Ce sentiment de continuité avec le quotidien semble accentué par le recours à la vidéo. C’est d’ailleurs d’autant plus intéressant que le joueur, au travers « d’un jeu dont il est le héros », va pouvoir accéder à un monde enrichi auquel il n’a habituellement pas accès. En effet, l’immersion virtuelle au plus proche de la réalité facilite l’accès à des situations parfois difficiles à simuler dans le réel, et qui peuvent se révéler être des expériences potentiellement génératrices de savoirs nouveaux.
En effet, la réflexion avant d’agir dans le jeu, la prise en compte de la personnalité des protagonistes et des messages textuels du game play (mécanique de jeu), mais aussi le visionnage des vidéos comportant des dialogues et des messages…en font un jeu basé sur des « interactions narratives » au détriment des « interactions sensori-motrices » plus souvent réservées aux jeux d’action. Cette forme de narration propulse le joueur dans un « monde enrichi » (Tisseron, 2012)5, auquel il n’a pas forcément accès dans sa réalité et au travers duquel il pourra mener une réflexion. Tisseron précise que ce monde enrichi n’est pas pour autant éloigné de la réalité et les jeux proposant des interactions narratives « stimulent de nombreuses capacités et constituent un puissant support à la vie sociale et imaginative » (Tisseron, 2012). Le psychanalyste Serge Tisseron ajoute encore que ce type de jeu « développe l’intelligence visuelle, met en scène toutes les formes d’angoisse en invitant le joueur à se projeter dans des comportements adultes de manière ludique, l’invite à anticiper des épreuves qu’il n’a pas vécues mais qu’il imagine comme possibles, et lui apprend à gérer les contacts sociaux et à explorer divers registres identitaires » (Tisseron, 2012, p.150).
L’enquête IFOP citée à l’article 2 de cette série (IFOP, 2009)6, met bien l’accent sur la représentation erronée des salariés qui ne connaissent pas de collègues handicapés. L’intérêt d’un serious game est de proposer à l’usager de vivre une expérience pour laquelle une simulation est difficile à reproduire ou à organiser dans la réalité. Dans ce cas, le jeu sérieux constitue une expérience formative de simulation par anticipation d’une situation potentielle.
Pour d’autres joueurs, au contraire, la simulation du réel permet de se confronter à une réalité déjà vécue mais qui pose question. Le serious game peut être dans ce cas un outil de questionnement introspectif rétroactif. Ce qui n’est pas sans lien avec l’idée développée par Elisa Rojas selon laquelle, si les personnes ayant déjà côtoyé des handicapés abordent généralement le handicap différemment de ceux qui en sont éloignés - car la relation peut s’en trouver simplifiée du fait qu’ils ne sont plus dans la peur ni la curiosité qu’ils ont dépassées - pour autant certains d’entre eux ont vraiment beaucoup de mal à aller au-delà et restent focalisés sur le seul handicap » (Rojas, 2009, p.73)7. Ainsi, « SecretCAM » propose au joueur une simulation d’une situation anticipée ou déjà vécue, qui pose question dans les deux cas.
En tout état de cause, le but est bien d’opérer une immersion dans une réalité simulée, au plus proche de la réalité grâce au recours à la vidéo, favorisant la réflexion sur son propre comportement. L’idée est bien de considérer que notre propre vie est une narration qui se construit au travers de différentes expériences sources d’apprentissage, y compris celles vécues avec les jeux sérieux.
Comme le disait Michaël Stora - psychologue et psychanalyste spécialiste des jeux vidéo à des fins thérapeutiques et co-fondateur de l’Observatoire des mondes numériques en sciences humaines - « un jeu vidéo c’est la rencontre entre l’histoire d’un joueur et l’histoire d’un jeu » (Stora, 2009)8.

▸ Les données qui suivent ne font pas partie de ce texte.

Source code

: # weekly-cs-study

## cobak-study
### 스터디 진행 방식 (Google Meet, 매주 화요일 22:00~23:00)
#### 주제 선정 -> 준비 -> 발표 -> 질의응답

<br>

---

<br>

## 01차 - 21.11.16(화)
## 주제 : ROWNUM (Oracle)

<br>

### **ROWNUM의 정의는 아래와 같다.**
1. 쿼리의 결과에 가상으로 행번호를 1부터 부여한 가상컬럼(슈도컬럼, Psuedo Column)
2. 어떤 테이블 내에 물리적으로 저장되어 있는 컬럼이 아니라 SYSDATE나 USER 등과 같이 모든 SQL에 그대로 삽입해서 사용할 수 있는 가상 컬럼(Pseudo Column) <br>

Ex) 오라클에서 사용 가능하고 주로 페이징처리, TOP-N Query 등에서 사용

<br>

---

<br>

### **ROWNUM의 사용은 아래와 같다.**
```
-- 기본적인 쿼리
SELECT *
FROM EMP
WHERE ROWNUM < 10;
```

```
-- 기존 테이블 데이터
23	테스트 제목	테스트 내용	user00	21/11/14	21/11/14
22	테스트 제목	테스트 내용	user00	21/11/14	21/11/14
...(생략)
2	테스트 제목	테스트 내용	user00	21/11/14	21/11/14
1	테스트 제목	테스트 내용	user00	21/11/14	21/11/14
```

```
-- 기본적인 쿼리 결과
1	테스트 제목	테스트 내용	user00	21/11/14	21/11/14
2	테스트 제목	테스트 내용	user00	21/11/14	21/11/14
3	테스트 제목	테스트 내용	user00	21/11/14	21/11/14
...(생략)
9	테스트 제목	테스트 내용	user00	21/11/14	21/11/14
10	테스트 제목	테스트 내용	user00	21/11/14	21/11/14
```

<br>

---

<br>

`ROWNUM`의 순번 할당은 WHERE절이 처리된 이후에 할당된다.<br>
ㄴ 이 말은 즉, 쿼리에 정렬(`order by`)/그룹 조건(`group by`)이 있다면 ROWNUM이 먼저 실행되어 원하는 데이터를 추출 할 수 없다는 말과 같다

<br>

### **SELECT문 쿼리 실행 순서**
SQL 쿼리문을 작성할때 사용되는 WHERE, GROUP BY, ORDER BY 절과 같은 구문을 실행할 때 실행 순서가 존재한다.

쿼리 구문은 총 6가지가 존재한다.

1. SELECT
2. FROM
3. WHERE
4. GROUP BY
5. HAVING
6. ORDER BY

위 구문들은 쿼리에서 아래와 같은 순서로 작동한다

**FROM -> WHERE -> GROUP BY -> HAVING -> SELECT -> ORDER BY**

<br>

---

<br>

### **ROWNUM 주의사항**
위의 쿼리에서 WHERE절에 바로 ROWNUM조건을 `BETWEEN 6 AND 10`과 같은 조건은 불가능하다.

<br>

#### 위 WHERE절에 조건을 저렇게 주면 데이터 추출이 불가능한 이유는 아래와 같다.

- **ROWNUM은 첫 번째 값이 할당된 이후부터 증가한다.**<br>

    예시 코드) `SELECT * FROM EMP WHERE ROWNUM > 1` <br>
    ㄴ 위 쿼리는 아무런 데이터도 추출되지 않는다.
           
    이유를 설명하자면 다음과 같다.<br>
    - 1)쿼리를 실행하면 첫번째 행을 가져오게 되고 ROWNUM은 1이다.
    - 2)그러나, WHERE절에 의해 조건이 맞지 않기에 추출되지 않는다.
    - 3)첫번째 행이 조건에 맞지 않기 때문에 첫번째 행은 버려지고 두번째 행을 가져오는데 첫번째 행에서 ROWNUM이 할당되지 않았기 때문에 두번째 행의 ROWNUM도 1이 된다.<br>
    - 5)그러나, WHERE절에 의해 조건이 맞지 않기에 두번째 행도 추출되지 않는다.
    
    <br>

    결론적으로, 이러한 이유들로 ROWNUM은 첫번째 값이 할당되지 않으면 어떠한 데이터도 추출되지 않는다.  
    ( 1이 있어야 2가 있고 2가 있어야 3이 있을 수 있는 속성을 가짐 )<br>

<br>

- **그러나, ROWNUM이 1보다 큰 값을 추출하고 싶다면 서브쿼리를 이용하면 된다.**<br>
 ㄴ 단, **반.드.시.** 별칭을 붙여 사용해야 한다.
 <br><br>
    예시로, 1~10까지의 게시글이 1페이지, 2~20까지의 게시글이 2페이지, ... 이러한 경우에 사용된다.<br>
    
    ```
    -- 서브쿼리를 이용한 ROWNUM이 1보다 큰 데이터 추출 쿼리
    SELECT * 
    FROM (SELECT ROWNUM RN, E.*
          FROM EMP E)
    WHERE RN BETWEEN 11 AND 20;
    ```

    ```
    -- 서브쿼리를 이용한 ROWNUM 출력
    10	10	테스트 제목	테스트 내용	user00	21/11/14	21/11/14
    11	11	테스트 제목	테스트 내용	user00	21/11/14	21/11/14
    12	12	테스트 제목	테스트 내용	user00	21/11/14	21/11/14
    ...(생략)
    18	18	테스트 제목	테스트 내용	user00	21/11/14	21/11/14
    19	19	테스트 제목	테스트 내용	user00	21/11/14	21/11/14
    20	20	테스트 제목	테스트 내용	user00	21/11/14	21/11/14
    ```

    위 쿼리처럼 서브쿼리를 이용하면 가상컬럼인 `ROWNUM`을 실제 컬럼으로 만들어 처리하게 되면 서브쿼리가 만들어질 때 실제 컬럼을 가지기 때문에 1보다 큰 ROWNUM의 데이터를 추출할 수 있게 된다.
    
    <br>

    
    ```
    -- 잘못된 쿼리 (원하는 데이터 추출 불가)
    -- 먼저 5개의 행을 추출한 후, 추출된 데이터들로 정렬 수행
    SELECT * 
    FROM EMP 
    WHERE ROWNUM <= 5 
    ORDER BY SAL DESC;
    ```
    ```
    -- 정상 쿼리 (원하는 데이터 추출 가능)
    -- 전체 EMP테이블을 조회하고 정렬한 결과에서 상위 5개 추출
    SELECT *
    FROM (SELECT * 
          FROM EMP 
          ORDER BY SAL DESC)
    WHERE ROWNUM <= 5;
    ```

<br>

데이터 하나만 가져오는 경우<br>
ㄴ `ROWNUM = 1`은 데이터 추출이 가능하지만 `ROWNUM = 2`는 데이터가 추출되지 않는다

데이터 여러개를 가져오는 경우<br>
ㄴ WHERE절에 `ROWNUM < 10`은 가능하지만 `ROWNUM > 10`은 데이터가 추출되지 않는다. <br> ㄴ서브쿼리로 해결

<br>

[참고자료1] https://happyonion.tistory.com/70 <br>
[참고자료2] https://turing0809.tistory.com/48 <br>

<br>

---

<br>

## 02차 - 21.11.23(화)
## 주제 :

Pour analyser la référence à la réalité authentique, regardons de plus près ce que nous disent les matériaux empiriques recueillis à ce sujet.
A la question « certaines scènes du jeu vous ont-elles fait penser à des situations liées au handicap que vous aviez vous-même vécues ? », 32,3% des 173 répondants répondent par l’affirmatif. Ce qui est un pourcentage intéressant pour un jeu de 40 minutes qui n’a pas la prétention d’être exhaustif sur la question des comportements humains face au handicap au travail. Mais, le plus intéressant est que 74,1% de ceux affirmant avoir vécu une situation similaire à celle proposée dans le jeu, répondent par l’affirmatif à la seconde question associée : « si oui, le jeu vous a-t-il fait réfléchir sur ces situations déjà vécues ? ».
La proposition immersive dans une situation authentique en vidéo faisant référence à la proximité avec une situation réelle semble bien fonctionner. Ce sentiment d’immersion dans une réalité simulée est d’ailleurs renforcé par l’identification à l’avatar, grâce à la vidéo en première personne.

La vidéo en première personne : un facteur d’identification à l’avatar

13Dans le serious game « SecretCAM handicap » le joueur est en première personne. Il ne voit pas son avatar puisque l’avatar, c’est lui (ou elle). Les yeux de l’avatar, ce sont les yeux du joueur. Pour accentuer ce ressenti, la vidéo en première personne est dans certains cas en mouvement. Cet effet de style a pour objectif de renforcer le sentiment d’immersion. Aussi, pour exemple, lors de discussions collectives avec les autres collègues, la caméra bouge de droite et de gauche comme pour suivre la conversation selon les interlocuteurs. Ou encore, lors de déplacements, la vision est « bancale » comme si le corps était lui-même en mobilité.
La vidéo en mouvement en « première personne » est plébiscitée par 91% des 173 répondants au questionnaire qui expriment avoir eu le sentiment de « vivre l’expérience comme si ils y étaient » (49,7% totalement, 41,2% un peu). Le sentiment de ne faire qu’un avec le joueur et d’être à la place de ses yeux est exprimé lors des entretiens d’explicitation.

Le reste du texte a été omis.